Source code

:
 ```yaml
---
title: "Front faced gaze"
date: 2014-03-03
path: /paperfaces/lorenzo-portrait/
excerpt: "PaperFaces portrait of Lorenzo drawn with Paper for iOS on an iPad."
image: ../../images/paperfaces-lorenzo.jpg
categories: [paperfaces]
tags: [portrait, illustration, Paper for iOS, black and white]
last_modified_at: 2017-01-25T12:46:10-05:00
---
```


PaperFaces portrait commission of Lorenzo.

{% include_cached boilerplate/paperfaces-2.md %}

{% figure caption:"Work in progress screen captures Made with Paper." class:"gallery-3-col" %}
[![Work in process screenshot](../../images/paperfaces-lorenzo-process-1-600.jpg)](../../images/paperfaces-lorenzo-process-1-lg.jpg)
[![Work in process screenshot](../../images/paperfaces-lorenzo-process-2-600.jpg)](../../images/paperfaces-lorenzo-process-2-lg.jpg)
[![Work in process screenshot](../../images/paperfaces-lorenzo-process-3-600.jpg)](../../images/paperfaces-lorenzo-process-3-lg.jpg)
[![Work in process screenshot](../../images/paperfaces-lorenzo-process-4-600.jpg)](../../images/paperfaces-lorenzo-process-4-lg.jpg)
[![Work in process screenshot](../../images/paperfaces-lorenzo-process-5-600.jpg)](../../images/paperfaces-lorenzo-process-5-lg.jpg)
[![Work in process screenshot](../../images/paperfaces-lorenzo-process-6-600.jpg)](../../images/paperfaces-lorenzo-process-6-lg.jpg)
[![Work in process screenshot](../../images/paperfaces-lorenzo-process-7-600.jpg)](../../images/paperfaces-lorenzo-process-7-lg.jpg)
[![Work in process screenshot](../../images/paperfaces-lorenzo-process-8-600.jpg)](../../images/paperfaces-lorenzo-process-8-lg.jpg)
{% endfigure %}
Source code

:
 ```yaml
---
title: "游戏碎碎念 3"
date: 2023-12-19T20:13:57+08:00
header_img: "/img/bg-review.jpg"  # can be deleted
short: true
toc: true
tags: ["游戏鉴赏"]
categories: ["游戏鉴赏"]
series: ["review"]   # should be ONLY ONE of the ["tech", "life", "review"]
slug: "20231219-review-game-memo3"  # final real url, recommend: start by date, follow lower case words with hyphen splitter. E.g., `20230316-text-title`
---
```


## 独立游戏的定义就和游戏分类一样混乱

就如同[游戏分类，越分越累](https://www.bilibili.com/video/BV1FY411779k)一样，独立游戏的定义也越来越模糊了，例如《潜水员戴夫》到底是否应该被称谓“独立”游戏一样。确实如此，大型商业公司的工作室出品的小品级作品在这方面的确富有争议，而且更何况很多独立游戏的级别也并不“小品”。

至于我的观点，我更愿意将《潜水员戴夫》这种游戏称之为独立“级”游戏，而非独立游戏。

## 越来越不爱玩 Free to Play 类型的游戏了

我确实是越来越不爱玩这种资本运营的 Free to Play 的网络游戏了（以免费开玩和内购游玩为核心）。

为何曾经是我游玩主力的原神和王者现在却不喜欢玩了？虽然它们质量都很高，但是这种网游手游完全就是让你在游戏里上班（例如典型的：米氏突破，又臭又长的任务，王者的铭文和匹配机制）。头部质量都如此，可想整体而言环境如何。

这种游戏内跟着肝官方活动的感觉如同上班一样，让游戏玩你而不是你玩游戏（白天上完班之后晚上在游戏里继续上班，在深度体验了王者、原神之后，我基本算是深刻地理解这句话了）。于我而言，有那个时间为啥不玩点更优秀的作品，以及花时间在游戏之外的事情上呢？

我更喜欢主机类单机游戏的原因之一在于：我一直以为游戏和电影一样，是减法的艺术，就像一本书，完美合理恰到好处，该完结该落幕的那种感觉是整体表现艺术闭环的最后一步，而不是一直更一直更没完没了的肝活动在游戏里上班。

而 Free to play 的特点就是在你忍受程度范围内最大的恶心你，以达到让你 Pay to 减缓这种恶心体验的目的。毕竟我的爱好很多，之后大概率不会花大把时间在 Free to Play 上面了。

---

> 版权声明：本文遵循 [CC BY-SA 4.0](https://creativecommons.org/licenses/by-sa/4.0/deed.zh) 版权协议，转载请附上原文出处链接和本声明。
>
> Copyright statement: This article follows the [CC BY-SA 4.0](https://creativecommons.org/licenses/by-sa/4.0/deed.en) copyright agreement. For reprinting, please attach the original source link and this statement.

+===+

Count of lines that include "with" in the records above: write that value only.

- **Task solution**:
3